Updated on June 04, 2022

Comments

Admin almost 2 years

I'm extending the functionality of a semaphore. I ran into a roadblock when I realized I don't know the implementation of an actual semaphore and to make sure my code ran correctly, I needed to know this.

I know a semaphore works by blocking threads that are waiting on it when they call sem_wait() and another thread currently has it locked. The thread is then blocked and then put into a wait list for that semaphore.

My question relates to what happens on a sem_post(). Is the next thread pulled off the waiting list, set as the locking thread, and allowed to be unblocked? Or is the scheme for posting completely different?

Thanks!
Admin about 15 years

Right, but is it possible to know exactly how the waiting queue works for a semaphore when only 1 thread is allowed to pass at a time?
Ben S about 15 years

Semaphores do not make any guarantee of order. They don't have to actually use a queue or other FIFO structure. When only one thread is allowed at a time, when it calls V(), another (possibly random) thread will then return from its P() call and continue.
dmckee --- ex-moderator kitten about 15 years

@Ben S: Why don't you promote that comment to part of you answer?
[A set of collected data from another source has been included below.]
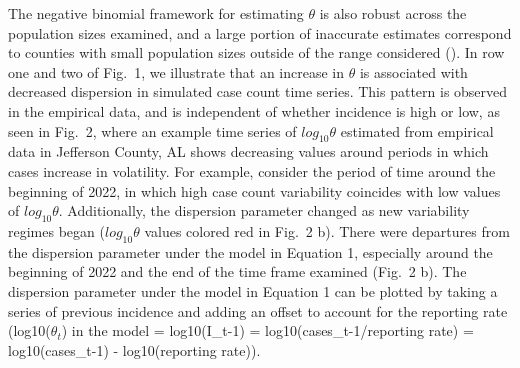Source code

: \documentclass[10pt,letterpaper]{article}
\begin{document}
The negative binomial framework for estimating \begin{math}\theta\end{math} is also robust across the population sizes examined, and a large portion of inaccurate estimates correspond to counties with small population sizes outside of the range considered ().
In row one and two of Fig.\ 1, we illustrate that an increase in \begin{math}\theta\end{math} is associated with decreased dispersion in simulated case count time series. This pattern is observed in the empirical data, and is independent of whether incidence is high or low, as seen in Fig.\ 2, where an example time series of $log_{10}\theta$ estimated from empirical data in Jefferson County, AL shows decreasing values around periods in which cases increase in volatility. For example, consider the period of time around the beginning of 2022, in which high case count variability coincides with low values of $log_{10}\theta$. 
Additionally, the dispersion parameter changed as new variability regimes began ($log_{10}\theta$ values colored red in Fig.\ 2 b). There were departures from the dispersion parameter under the model in Equation 1, especially around the beginning of 2022 and the end of the time frame examined (Fig.\ 2 b). The dispersion parameter under the model in Equation 1 can be plotted by taking a series of previous incidence and adding an offset to account for the reporting rate (log10($\theta_t$) in the model = log10(I_{t-1}) = log10(cases_{t-1}/reporting rate) = log10(cases_{t-1}) - log10(reporting rate)).
\end{document}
I think it is what heluimwhippet was after in the first place, and it is well stated.
Soner from The Ottoman Empire over 6 years

Semaphores do not make any guarantee of order. +1
stackoverflower almost 5 years

Hi, how about this post rfc1149.net/blog/2011/01/07/the-third-readers-writers-proble‌m when author uses lines like P(orderMutex); // Remember our order of arrival and this Wikipedia article en.wikipedia.org/wiki/… where wrote "signal: Increments the value of semaphore variable by 1. After the increment, if the pre-increment value was negative (meaning there are processes waiting for a resource), it transfers a blocked process from the semaphore's waiting queue to the ready queue" ?